Town Mountain’s approach is fast and furious and flawless, complete with banjo and mandolin solos played up very high, the banjo being played almost like an electric guitar by Jesse Langlais.
The second song, “Arkansas Gambler,” showed off fiddler Jack Devereux’s formidable skill with a fast-paced song with pretty harmonies.
There were moments to take a breath, too. On “Snowin’ on Raton,” all of the band members left the stage, except for Robert Greer, who sang and played an out-of-tune guitar. It made for the most mellow moment of the show, as well as a beautiful one, in spite of the tuning problems.
Town Mountain’s cover of Springsteen’s “I’m on Fire” was one of the slower songs, with nice harmonies and slow fiddling, making for a compelling version of the classic.
There were nods to Earl Scruggs and Jerry Lee Lewis, who seemed to have particular influence on the fun song, “Up the Ladder,” which sounds an awful lot like 1957’s “Great Balls of Fire.”
The show was fast-paced just like the music, and Town Mountain wanted it that way.

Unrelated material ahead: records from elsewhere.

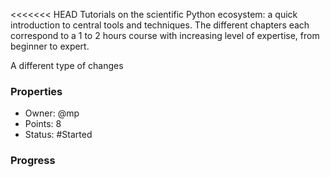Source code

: <<<<<<< HEAD
Tutorials on the scientific Python ecosystem: a quick introduction to central tools and techniques. 
The different chapters each correspond to a 1 to 2 hours course with increasing level of expertise, from beginner to expert.

A different type of changes

### Properties
- Owner: @mp
- Points: 8
- Status: #Started
### Progress

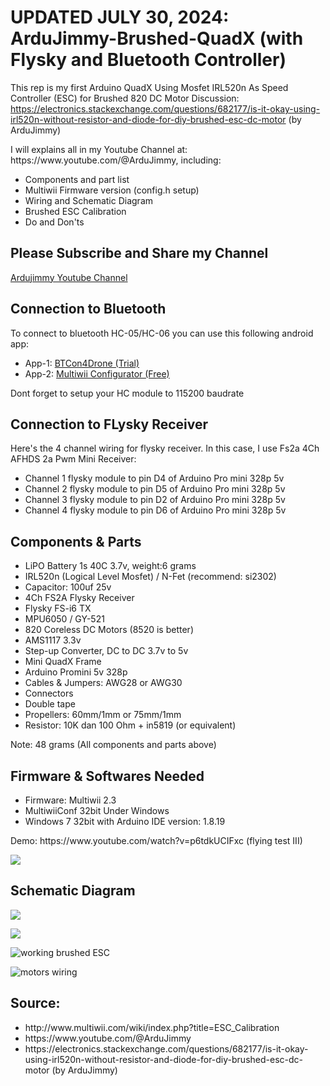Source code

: # UPDATED JULY 30, 2024: ArduJimmy-Brushed-QuadX (with Flysky and Bluetooth Controller)
This rep is my first Arduino QuadX Using Mosfet IRL520n As Speed Controller (ESC) for Brushed 820 DC Motor
Discussion:
https://electronics.stackexchange.com/questions/682177/is-it-okay-using-irl520n-without-resistor-and-diode-for-diy-brushed-esc-dc-motor (by ArduJimmy)
<p>
  I will explains all in my Youtube Channel at: https://www.youtube.com/@ArduJimmy, including:
  <ul>
    <li>Components and part list</li>
    <li>Multiwii Firmware version (config.h setup)</li>
    <li>Wiring and Schematic Diagram</li>
    <li>Brushed ESC Calibration</li>
    <li>Do and Don'ts</li>
  </ul>
</p>

<h2>Please Subscribe and Share my Channel</h2>
<p>
  <a href="https://www.youtube.com/@ardujimmy target="_blank" title="Ardujimmy Channel on YOUTUBE">Ardujimmy Youtube Channel</a>
</p>
<h2>Connection to Bluetooth</h2>
<p>To connect to bluetooth HC-05/HC-06 you can use this following android app:
<ul>
  <li>App-1: <a href="https://github.com/ArduJimmy/ArduJimmy-Brushed-QuadX-With-Flysky/blob/main/com-pinggusoft-btcon-22.zip">BTCon4Drone (Trial)</a></li>
  <li>App-2: <a href="https://github.com/ArduJimmy/ArduJimmy-Brushed-QuadX-With-Flysky/blob/main/multiwii-configurator.zip">Multiwii Configurator (Free)</a></li>
</ul>
</p>

<p>Dont forget to setup your HC module to 115200 baudrate</p>

<h2>Connection to FLysky Receiver</h2>
<p>Here's the 4 channel wiring for flysky receiver. In this case, I use Fs2a 4Ch AFHDS 2a Pwm Mini Receiver:</p>
<ul>
  <li>Channel 1 flysky module to pin D4 of Arduino Pro mini 328p 5v</li>
  <li>Channel 2 flysky module to pin D5 of Arduino Pro mini 328p 5v</li>
  <li>Channel 3 flysky module to pin D2 of Arduino Pro mini 328p 5v</li>
  <li>Channel 4 flysky module to pin D6 of Arduino Pro mini 328p 5v</li>
</ul>

<h2>Components & Parts</h2>
<ul>
  <li>LiPO Battery 1s 40C 3.7v, weight:6 grams</li>
  <li>IRL520n (Logical Level Mosfet) / N-Fet (recommend: si2302)</li>
  <li>Capacitor: 100uf 25v</li>
  <li>4Ch FS2A Flysky Receiver</li>
  <li>Flysky FS-i6 TX</i>
  <li>MPU6050 / GY-521</li>
  <li>820 Coreless DC Motors (8520 is better)</li>
  <li>AMS1117 3.3v</li>
  <li>Step-up Converter, DC to DC 3.7v to 5v</li>
  <li>Mini QuadX Frame</li>
  <li>Arduino Promini 5v 328p</li>
  <li>Cables & Jumpers: AWG28 or AWG30</li>
  <li>Connectors</li>
  <li>Double tape</li>
  <li>Propellers: 60mm/1mm or 75mm/1mm</li>
  <li>Resistor: 10K dan 100 Ohm + in5819 (or equivalent)</li>
</ul>
<p>Note: 48 grams (All components and parts above)</p>

<h2>Firmware & Softwares Needed</h2>
<ul>
  <li>Firmware: Multiwii 2.3</li>
  <li>MultiwiiConf 32bit Under Windows</li>
  <li>Windows 7 32bit with Arduino IDE version: 1.8.19</li>
</ul>
<p>
Demo: https://www.youtube.com/watch?v=p6tdkUCIFxc (flying test III)
</p>

<p><img src="https://github.com/ArduJimmy/ArduJimmy-Brushed-QuadX-With-Flysky/blob/main/si2302%20mosfet.jpeg"/></p>

<h2>Schematic Diagram</h2>
<p>
  <img src="https://i.stack.imgur.com/xzKUP.png"/>
</p>
<p>
  <img src="https://github.com/ArduJimmy/ArduJimmy-Brushed-QuadX/blob/main/P_20230920_200328_vHDR_Auto.jpg"/>
</p>

<p>
  <img src="https://github.com/ArduJimmy/ArduJimmy-Brushed-QuadX-With-Flysky/blob/main/wiring-brushed-drone-by-ardujimmy.png" alt="working brushed ESC"/>
</p>
  <p><img src="https://github.com/ArduJimmy/ArduJimmy-Brushed-QuadX-With-Flysky/blob/main/motors-wiring.png" alt="motors wiring"/></p>
<h2>Source:</h2>
<ul>
  <li>http://www.multiwii.com/wiki/index.php?title=ESC_Calibration</li>
  <li>https://www.youtube.com/@ArduJimmy</li>
  <li>https://electronics.stackexchange.com/questions/682177/is-it-okay-using-irl520n-without-resistor-and-diode-for-diy-brushed-esc-dc-motor (by ArduJimmy)</li>
</ul>
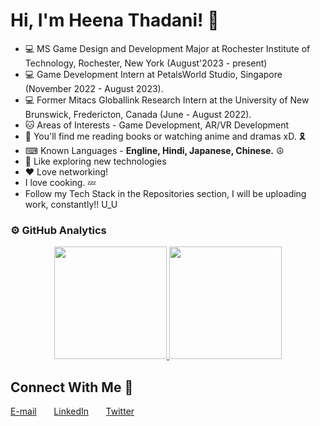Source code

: # Hi, I'm Heena Thadani! 👋
* 💻 MS Game Design and Development Major at Rochester Institute of Technology, Rochester, New York (August'2023 - present)
* 💻 Game Development Intern at PetalsWorld Studio, Singapore (November 2022 - August 2023).
* 💻 Former Mitacs Globallink Research Intern at the University of New Brunswick, Fredericton, Canada (June - August 2022).
* 🐱‍ Areas of Interests - Game Development, AR/VR Development
* 💫 You'll find me reading books or watching anime and dramas xD. 🎗
* ⌨ Known Languages - **Engline, Hindi, Japanese, Chinese.** ☮
* 💫 Like exploring new technologies
* ❤  Love networking!
* I love cooking. 💤
* Follow my Tech Stack in the Repositories section, I will be uploading work, constantly!! U_U

### ⚙️ GitHub Analytics
<p align="center">
<a href="https://github.com/heenathadani">
  <img height="180em" src="https://github-readme-stats-eight-theta.vercel.app/api?username=heenathadani&show_icons=true&theme=algolia&include_all_commits=true&count_private=true"/>
  <img height="180em" src="https://github-readme-stats-eight-theta.vercel.app/api/top-langs/?username=heenathadani&layout=compact&langs_count=8&theme=algolia"/>
</a>
</p>

## Connect With Me 🌟
[E-mail](heenathadani26@gmail.com) &nbsp; &nbsp; &nbsp; [LinkedIn](https://www.linkedin.com/in/heena-thadani/) &nbsp; &nbsp; &nbsp; [Twitter](https://twitter.com/thadaniheena_)  
<br>
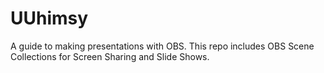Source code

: # UUhimsy
A guide to making presentations with OBS.  This repo includes OBS Scene Collections for Screen Sharing and Slide Shows.  
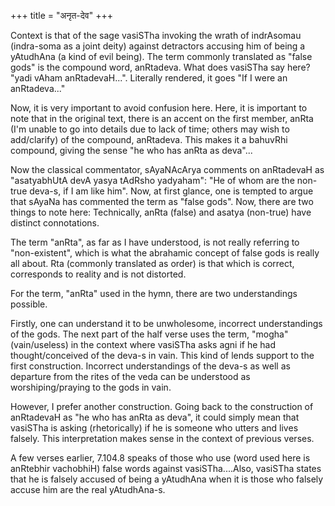 +++
title = "अनृत-देव"
+++


Context is that of the sage vasiSTha invoking the wrath of indrAsomau (indra-soma as a joint deity) against detractors accusing him of being a yAtudhAna (a kind of evil being). The term commonly translated as "false gods" is the compound word, anRtadeva. What does vasiSTha say here? "yadi vAham anRtadevaH...". Literally rendered, it goes "If I were an anRtadeva..."

Now, it is very important to avoid confusion here. Here, it is important to note that in the original text, there is an accent on the first member, anRta (I'm unable to go into details due to lack of time; others may wish to add/clarify) of the compound, anRtadeva. This makes it a bahuvRhi compound, giving the sense "he who has anRta as deva"...  

Now the classical commentator, sAyaNAcArya comments on anRtadevaH as "asatyabhUtA devA yasya tAdRsho yadyaham": "He of whom are the non-true deva-s, if I am like him". Now, at first glance, one is tempted to argue that sAyaNa has commented the term as "false gods". Now, there are two things to note here: Technically, anRta (false) and asatya (non-true) have distinct connotations.

The term "anRta", as far as I have understood, is not really referring to "non-existent", which is what the abrahamic concept of false gods is really all about. Rta (commonly translated as order) is that which is correct, corresponds to reality and is not distorted.

For the term, "anRta" used in the hymn, there are two understandings possible. 

Firstly, one can understand it to be unwholesome, incorrect understandings of the gods. The next part of the half verse uses the term, "mogha" (vain/useless) in the context where vasiSTha asks agni if he had thought/conceived of the deva-s in vain. This kind of lends support to the first construction. Incorrect understandings of the deva-s as well as departure from the rites of the veda can be understood as worshiping/praying to the gods in vain. 

However, I prefer another construction. Going back to the construction of anRtadevaH as "he who has anRta as deva", it could simply mean that vasiSTha is asking (rhetorically) if he is someone who utters and lives falsely. This interpretation makes sense in the context of previous verses.

A few verses earlier, 7.104.8 speaks of those who use (word used here is anRtebhir vachobhiH) false words against vasiSTha....Also, vasiSTha states that he is falsely accused of being a yAtudhAna when it is those who falsely accuse him are the real yAtudhAna-s.
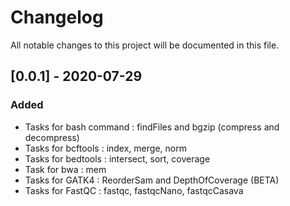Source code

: # Changelog

All notable changes to this project will be documented in this file.

## [0.0.1] - 2020-07-29

### Added

- Tasks for bash command : findFiles and bgzip (compress and decompress)
- Tasks for bcftools : index, merge, norm
- Tasks for bedtools : intersect, sort, coverage
- Task for bwa : mem
- Tasks for GATK4 : ReorderSam and DepthOfCoverage (BETA)
- Tasks for FastQC : fastqc, fastqcNano, fastqcCasava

“We didn’t come here to jibber jabber, we came to pick and kick. So that’s what we’re going to do,” Greer said.
The crowd wasn’t large, but it was enthusiastic. There was plenty of dancing to the music, including to Steph Stewart from Blue Cactus, the opening act.
Blue Cactus, a two-piece band based in Chapel Hill, played their version of classic country. Stewart wore a ’50s-style green dress that was a nice touch in keeping with their sound.
Stewart played acoustic guitar and sang with a heavy twang while Mario Arnez went to town on a Fender Telecaster. Their songs were pieced together with clever and often funny lyrics. Though sometimes they were sad, such as on the highlight of their set, “I Never Knew Heartache (Then I Knew You).”